For some time now it has been apparent that the American intelligence community has been incapable of keeping a secret, unless of course that secret is evidence of gross incompetence or nearly criminal behavior by intelligence personnel themselves. Everything else, no matter its importance to national security, is simply a tool to be implemented in support of various political, ideological or institutional agendas. Time and again vital information has been leaked in order to advance individual careers, agency agendas, or political causes. As a result not only the Bush administration but the nation's security as a whole has been severely damaged.

Now comes news of a particularly egregious leak that has once again imperiled us all.

The New York Sun reports:

WASHINGTON — Al Qaeda's Internet communications system has suddenly gone dark to American intelligence after the leak of Osama bin Laden's September 11 speech inadvertently disclosed the fact that we had penetrated the enemy's system.

The intelligence blunder started with what appeared at the time as an American intelligence victory, namely that the federal government had intercepted, a full four days before it was to be aired, a video of Osama bin Laden's first appearance in three years in a video address marking the sixth anniversary of the attacks of September 11, 2001. On the morning of September 7, the Web site of ABC News posted excerpts from the speech.

But the disclosure from ABC and later other news organizations tipped off Qaeda's internal security division that the organization's Internet communications system, known among American intelligence analysts as Obelisk, was compromised.

[T]he intelligence community watched in real time the shutdown of the Obelisk system. America's Obelisk watchers even saw the order to shut down the system delivered from Qaeda's internal security to a team of technical workers in Malaysia. That was the last internal message America's intelligence community saw. "We saw the whole thing shut down because of this leak," the official said. "We lost an important keyhole into the enemy."

This is either incompetence that verges on the criminal or it is treason. Either way the leakers must be traced, identified, and apprehended. I don't care who the culprit is, Chertoff, Cheney, or some malicious VIP. This kind of thing is intolerable. Heads must roll.

UPDATE:

The WaPo is reporting that the leak came from an administration source. It should not be difficult to figure out who. The information, generated by a private company, was originally revealed to two officials. Within twenty minutes the intelligence services had the information. Within a matter of hours it was a matter of public record.

Everyone apparently knows who these high ranking officials are. They should by now be "formerly high-ranking officials" busy at home writing tell-all books and making appearances on cable TV. It makes no difference that the information was generated by a private rather than a public source -- this stuff should have been kept secret.

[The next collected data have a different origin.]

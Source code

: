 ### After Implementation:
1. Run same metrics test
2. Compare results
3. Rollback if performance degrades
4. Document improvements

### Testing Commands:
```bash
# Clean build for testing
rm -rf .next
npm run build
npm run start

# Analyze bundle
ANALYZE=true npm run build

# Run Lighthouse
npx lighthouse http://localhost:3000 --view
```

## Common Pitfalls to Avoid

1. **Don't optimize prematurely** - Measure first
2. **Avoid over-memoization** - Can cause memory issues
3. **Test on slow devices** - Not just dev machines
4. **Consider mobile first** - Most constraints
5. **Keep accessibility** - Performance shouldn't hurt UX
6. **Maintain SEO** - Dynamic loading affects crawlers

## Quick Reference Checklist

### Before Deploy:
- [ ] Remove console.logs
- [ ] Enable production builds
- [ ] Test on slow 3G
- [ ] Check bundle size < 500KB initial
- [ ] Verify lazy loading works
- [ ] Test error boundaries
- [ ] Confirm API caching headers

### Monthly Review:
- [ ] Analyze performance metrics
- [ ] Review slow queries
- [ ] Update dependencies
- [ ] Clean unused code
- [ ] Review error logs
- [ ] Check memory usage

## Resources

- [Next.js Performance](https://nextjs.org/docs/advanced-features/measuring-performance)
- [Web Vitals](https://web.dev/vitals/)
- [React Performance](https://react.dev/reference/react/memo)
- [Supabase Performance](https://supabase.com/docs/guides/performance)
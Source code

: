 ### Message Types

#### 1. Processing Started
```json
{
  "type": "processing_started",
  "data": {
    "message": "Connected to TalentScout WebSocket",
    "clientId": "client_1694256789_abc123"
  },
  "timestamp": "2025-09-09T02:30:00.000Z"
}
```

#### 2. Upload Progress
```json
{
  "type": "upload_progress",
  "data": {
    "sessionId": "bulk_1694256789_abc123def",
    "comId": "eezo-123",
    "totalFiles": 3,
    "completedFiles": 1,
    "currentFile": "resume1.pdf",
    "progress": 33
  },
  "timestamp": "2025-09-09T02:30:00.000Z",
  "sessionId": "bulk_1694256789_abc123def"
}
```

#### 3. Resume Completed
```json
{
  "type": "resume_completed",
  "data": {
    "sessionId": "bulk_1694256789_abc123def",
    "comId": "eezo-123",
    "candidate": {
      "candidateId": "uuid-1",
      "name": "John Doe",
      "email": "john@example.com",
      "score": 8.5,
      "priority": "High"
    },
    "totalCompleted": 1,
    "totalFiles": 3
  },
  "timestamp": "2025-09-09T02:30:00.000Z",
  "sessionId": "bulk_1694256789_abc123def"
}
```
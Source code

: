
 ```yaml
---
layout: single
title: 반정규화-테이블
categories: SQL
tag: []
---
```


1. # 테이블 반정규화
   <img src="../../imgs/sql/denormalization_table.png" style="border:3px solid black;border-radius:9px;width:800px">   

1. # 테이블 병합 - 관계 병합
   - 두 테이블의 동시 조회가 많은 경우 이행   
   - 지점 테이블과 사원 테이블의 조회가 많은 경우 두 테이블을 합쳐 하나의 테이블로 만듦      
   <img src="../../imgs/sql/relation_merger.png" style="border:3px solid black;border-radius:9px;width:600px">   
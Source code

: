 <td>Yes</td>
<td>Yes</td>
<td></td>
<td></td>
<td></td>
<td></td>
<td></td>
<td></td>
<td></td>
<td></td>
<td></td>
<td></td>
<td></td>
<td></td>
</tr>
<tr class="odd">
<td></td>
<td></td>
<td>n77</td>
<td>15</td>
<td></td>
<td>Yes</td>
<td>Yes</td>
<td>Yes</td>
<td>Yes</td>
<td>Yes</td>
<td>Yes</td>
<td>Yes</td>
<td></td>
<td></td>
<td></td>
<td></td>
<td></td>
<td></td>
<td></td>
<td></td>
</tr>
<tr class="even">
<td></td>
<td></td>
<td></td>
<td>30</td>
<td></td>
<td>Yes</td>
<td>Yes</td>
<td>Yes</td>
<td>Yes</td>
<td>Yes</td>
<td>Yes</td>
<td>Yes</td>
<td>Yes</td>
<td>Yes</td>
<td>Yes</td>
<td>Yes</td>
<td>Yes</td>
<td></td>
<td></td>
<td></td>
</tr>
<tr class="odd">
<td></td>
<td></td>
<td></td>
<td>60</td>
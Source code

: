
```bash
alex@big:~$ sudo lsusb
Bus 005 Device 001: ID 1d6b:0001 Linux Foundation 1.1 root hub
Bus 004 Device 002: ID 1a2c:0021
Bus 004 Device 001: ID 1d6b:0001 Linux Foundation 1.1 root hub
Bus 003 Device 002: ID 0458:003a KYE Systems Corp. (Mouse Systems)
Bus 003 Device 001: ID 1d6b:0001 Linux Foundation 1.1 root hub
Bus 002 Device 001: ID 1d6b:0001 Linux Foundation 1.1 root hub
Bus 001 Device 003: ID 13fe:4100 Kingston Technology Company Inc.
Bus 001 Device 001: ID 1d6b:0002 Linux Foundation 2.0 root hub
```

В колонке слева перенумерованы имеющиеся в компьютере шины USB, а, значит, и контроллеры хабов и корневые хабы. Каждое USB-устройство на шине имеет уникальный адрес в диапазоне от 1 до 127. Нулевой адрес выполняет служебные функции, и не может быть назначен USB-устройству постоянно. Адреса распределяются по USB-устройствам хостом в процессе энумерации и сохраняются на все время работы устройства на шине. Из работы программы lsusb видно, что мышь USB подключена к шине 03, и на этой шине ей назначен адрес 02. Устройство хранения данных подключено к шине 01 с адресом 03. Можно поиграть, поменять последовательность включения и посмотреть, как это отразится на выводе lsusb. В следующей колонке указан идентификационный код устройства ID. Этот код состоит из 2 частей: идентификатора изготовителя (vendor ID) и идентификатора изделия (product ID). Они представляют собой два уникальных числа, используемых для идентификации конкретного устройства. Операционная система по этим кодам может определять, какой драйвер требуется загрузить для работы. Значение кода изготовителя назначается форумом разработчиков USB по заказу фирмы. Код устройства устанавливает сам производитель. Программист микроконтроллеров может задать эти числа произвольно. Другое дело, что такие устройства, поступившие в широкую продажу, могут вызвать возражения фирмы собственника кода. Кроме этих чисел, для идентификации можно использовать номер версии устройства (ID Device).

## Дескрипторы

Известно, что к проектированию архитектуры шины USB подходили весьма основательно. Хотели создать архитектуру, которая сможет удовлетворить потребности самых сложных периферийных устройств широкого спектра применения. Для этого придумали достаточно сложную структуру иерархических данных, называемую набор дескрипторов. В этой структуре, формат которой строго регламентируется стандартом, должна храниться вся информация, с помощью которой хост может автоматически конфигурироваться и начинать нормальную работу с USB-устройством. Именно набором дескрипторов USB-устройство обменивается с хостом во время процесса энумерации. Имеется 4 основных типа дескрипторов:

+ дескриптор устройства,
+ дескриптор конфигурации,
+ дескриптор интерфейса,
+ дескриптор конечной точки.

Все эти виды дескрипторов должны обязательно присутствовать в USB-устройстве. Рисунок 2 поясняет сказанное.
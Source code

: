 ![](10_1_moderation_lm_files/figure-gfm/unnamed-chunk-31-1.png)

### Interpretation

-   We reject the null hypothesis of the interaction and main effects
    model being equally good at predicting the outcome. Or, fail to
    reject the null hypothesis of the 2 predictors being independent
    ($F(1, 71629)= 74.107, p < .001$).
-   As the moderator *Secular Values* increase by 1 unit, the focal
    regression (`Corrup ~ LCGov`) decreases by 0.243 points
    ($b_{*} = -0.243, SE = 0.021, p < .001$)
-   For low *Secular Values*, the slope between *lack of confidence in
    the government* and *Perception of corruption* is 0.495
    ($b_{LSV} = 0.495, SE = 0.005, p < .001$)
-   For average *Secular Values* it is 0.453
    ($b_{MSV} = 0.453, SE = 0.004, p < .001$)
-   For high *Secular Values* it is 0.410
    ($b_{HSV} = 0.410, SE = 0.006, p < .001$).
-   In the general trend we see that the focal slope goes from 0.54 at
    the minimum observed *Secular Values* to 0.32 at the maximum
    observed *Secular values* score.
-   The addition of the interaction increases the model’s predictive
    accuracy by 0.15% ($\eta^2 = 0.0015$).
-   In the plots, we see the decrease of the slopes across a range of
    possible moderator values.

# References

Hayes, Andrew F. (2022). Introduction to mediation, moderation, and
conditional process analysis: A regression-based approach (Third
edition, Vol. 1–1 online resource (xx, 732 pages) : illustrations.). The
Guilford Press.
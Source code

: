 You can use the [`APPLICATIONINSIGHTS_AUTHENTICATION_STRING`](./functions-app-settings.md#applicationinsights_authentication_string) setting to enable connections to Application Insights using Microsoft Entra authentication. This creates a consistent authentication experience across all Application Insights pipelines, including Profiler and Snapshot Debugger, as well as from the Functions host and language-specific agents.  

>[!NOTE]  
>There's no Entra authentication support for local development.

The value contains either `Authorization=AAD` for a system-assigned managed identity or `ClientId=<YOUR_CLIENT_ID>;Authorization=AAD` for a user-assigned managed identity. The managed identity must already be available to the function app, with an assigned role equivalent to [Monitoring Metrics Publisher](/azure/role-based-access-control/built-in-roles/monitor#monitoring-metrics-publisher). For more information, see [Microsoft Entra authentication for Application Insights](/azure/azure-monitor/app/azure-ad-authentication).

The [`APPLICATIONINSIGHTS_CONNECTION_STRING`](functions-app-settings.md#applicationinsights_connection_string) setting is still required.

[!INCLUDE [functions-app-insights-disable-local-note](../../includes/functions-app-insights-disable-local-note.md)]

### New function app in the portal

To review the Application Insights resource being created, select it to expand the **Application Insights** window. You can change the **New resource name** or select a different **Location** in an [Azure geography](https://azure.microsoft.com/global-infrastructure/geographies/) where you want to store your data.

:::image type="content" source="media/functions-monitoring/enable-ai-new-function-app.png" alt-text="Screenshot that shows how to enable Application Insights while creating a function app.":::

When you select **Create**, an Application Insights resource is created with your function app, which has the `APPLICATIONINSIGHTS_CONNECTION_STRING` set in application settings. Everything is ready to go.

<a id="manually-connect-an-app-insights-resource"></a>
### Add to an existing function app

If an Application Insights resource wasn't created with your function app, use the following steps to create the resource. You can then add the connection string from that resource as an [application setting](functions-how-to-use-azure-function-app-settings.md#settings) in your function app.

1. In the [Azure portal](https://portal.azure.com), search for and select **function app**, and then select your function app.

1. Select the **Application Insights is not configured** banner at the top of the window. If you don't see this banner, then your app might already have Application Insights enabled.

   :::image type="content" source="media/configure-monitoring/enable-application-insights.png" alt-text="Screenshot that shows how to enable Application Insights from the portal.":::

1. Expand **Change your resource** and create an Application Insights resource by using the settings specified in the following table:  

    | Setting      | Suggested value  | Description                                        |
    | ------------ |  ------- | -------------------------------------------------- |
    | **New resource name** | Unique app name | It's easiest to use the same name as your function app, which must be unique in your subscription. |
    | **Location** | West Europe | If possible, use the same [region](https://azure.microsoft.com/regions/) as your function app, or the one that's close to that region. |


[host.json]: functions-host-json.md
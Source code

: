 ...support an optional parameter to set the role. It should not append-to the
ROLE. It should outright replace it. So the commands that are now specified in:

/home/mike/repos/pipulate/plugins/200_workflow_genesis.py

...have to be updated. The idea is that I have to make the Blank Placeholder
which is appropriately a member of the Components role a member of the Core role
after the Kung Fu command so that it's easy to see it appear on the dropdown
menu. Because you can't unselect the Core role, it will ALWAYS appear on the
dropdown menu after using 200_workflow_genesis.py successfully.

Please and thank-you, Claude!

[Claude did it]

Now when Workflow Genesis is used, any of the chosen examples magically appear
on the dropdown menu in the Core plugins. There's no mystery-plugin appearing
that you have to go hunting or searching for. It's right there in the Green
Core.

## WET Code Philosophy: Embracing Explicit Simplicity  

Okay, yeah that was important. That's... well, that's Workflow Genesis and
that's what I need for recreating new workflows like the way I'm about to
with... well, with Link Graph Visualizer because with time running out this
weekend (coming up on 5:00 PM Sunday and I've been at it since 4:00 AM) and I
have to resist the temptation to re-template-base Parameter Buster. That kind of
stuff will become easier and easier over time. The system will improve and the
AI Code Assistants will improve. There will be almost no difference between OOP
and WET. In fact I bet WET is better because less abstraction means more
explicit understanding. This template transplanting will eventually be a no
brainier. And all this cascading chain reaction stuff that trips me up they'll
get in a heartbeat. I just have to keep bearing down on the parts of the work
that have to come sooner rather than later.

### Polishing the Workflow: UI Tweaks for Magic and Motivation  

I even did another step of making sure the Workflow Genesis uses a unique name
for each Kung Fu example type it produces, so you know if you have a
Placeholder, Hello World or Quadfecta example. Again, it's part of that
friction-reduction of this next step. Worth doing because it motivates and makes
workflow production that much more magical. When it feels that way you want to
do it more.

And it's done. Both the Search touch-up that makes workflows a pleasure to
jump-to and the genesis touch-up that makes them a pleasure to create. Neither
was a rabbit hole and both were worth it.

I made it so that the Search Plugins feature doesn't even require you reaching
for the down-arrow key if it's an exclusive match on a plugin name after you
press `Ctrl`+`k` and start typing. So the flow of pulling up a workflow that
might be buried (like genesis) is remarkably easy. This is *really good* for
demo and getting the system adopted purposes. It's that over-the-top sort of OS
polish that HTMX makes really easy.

Heads must roll. But, unfortunately, they won't.

Outrageous.

UPDATE:

The responsible official has been identified. He was
Deputy Director of the National Counterterrorism Center (NCTC), Michael Leiter. He received the video and apparently passed the information on immediately to various intelligence organizations. The leak apparently came from within the intelligence community. A former spook explains:

[The private company] made a fateful mistake by trusting an intelligence community that leaks like a sieve and is always looking for plausible cover to protect its own collection efforts. By providing the video to the government, she gave the spooks a chance to claim victory, without affecting the sources and methods that likely yielded the tape. Readers will note that various government spokesmen never confirmed that Ms. Katz and her firm were the first to discover the video. It's a given that the intel community was already aware of the production, and looking for a way to publicize their "coup" without compromising its collection techniques.

....

[B]e careful entrusting proprietary information to intel and security bureaucrats, who will gladly use private data to cover their own work, even if it means compromising your sources in the process.

Read the whole thing here.

So it was most likely the intelligence bureaucrats after all, not the administration, who were the source of the leak. The WaPo again got it wrong in a way that would undermine the administration. No surprise there.